(Dataset entries)
<<<<

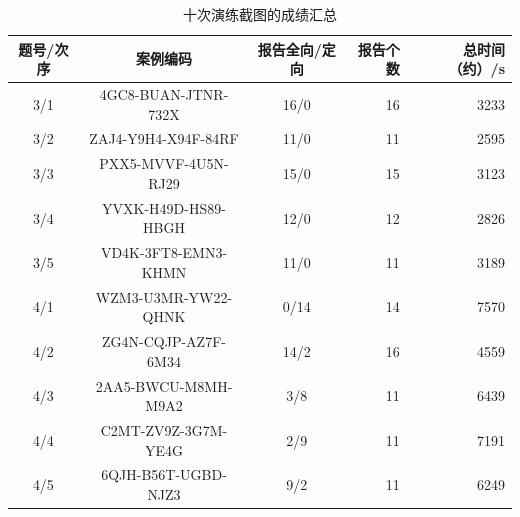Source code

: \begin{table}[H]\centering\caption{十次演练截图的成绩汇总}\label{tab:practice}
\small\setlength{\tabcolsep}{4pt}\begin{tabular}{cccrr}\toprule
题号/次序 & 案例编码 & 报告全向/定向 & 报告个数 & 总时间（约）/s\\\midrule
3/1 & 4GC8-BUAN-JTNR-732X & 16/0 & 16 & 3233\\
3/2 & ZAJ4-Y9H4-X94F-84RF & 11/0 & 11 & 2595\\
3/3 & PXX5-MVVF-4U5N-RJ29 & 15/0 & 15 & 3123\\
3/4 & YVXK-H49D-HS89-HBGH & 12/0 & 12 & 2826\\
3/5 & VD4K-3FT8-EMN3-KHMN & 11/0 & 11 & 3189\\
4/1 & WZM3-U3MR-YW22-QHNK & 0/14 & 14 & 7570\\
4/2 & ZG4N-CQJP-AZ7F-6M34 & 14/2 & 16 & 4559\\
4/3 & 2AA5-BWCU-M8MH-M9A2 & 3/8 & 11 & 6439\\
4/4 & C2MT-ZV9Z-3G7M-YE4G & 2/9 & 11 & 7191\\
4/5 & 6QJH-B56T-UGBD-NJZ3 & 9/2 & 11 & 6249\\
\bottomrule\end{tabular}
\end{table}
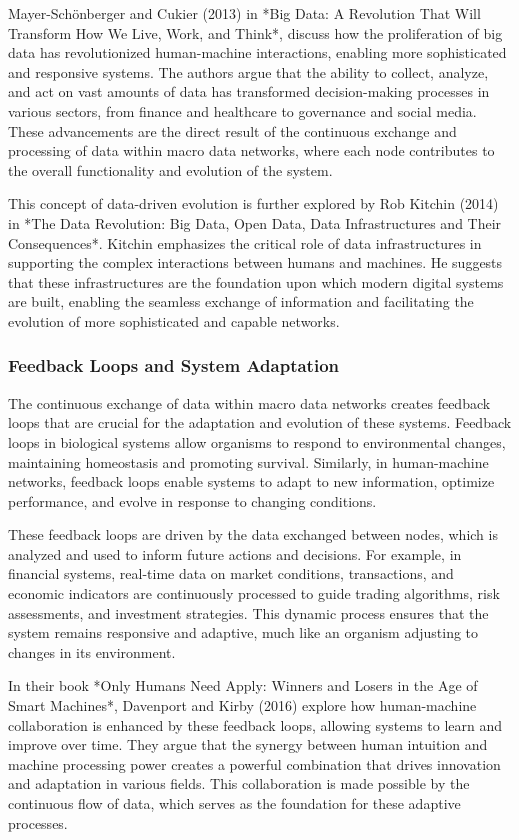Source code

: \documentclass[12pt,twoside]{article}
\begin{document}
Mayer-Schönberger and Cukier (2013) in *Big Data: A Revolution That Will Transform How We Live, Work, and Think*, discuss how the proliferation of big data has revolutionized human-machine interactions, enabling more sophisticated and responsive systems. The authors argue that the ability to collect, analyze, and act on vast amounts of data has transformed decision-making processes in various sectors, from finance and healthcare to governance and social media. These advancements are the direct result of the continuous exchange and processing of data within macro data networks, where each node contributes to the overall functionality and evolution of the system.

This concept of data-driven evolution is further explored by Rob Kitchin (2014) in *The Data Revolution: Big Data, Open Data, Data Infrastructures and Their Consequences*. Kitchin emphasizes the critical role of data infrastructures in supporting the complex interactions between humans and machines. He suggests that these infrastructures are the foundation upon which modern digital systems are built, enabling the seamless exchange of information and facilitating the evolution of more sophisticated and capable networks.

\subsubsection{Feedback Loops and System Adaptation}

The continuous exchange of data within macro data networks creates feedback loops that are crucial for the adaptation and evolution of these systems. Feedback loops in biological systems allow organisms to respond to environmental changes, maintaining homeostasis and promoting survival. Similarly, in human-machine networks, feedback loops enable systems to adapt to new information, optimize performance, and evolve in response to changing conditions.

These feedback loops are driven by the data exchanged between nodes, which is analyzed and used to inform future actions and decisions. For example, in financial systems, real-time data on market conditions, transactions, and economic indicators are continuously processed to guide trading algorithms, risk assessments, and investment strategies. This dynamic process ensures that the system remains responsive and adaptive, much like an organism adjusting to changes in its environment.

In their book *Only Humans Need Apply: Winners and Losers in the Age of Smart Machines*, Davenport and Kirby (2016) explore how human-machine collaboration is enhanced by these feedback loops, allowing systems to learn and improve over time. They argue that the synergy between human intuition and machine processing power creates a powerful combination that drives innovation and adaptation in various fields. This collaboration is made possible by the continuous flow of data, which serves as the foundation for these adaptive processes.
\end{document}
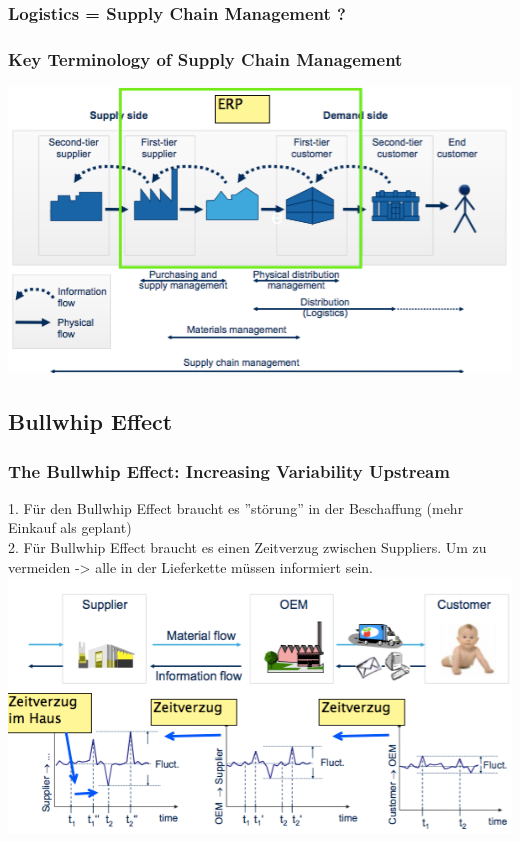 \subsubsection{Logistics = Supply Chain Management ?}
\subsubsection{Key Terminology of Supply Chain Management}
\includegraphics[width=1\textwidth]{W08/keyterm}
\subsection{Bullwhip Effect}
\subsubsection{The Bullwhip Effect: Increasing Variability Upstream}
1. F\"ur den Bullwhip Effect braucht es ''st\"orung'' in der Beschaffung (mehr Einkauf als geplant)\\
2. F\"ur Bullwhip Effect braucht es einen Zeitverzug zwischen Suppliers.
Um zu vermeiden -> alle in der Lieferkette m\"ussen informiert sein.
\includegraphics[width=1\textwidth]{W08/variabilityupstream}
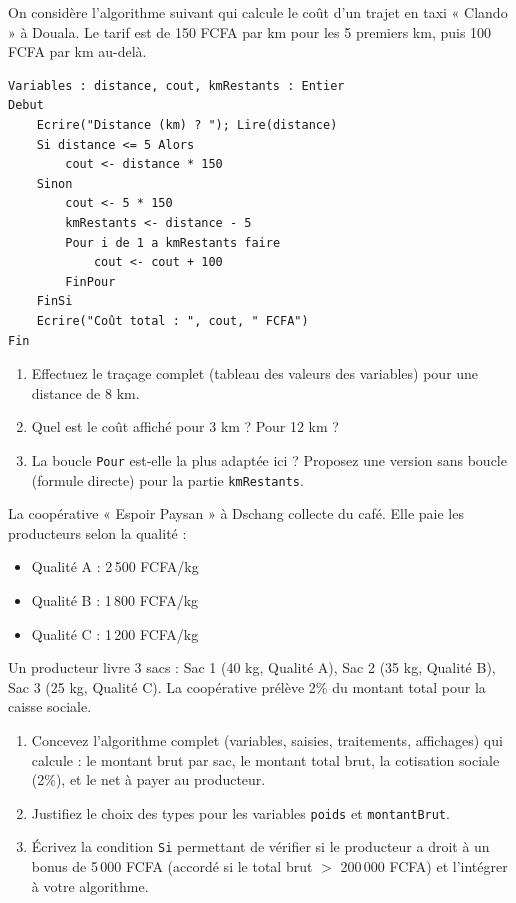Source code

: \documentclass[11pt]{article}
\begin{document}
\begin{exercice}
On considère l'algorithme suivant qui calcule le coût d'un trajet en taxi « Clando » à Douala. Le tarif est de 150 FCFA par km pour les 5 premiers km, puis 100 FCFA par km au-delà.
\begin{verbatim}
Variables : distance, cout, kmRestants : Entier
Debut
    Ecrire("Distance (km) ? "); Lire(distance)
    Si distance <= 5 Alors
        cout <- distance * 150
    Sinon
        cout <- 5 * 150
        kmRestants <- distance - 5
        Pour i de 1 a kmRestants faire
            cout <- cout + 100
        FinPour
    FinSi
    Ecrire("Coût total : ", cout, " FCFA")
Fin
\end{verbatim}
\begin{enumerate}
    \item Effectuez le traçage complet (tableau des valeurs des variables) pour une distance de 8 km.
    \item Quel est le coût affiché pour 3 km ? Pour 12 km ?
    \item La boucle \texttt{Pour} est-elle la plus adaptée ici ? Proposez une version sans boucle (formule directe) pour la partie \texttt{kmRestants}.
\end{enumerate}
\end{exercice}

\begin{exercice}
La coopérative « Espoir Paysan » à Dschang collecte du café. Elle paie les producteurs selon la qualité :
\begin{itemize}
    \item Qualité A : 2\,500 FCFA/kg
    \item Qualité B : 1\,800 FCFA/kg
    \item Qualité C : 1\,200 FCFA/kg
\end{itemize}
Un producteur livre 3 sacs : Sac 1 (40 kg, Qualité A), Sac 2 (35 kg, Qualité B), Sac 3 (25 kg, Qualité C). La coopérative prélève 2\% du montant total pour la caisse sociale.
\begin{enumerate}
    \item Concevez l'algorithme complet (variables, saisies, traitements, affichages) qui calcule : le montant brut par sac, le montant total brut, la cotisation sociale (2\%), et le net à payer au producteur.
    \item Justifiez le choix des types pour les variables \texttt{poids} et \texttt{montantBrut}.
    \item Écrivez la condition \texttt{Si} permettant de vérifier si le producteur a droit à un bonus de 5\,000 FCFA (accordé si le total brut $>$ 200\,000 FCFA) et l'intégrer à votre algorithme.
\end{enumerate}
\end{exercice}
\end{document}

>>>>

◆ TASK
Count the lines above that contain "width", and give only the number.

◆ RESULT OF THIS TASK
2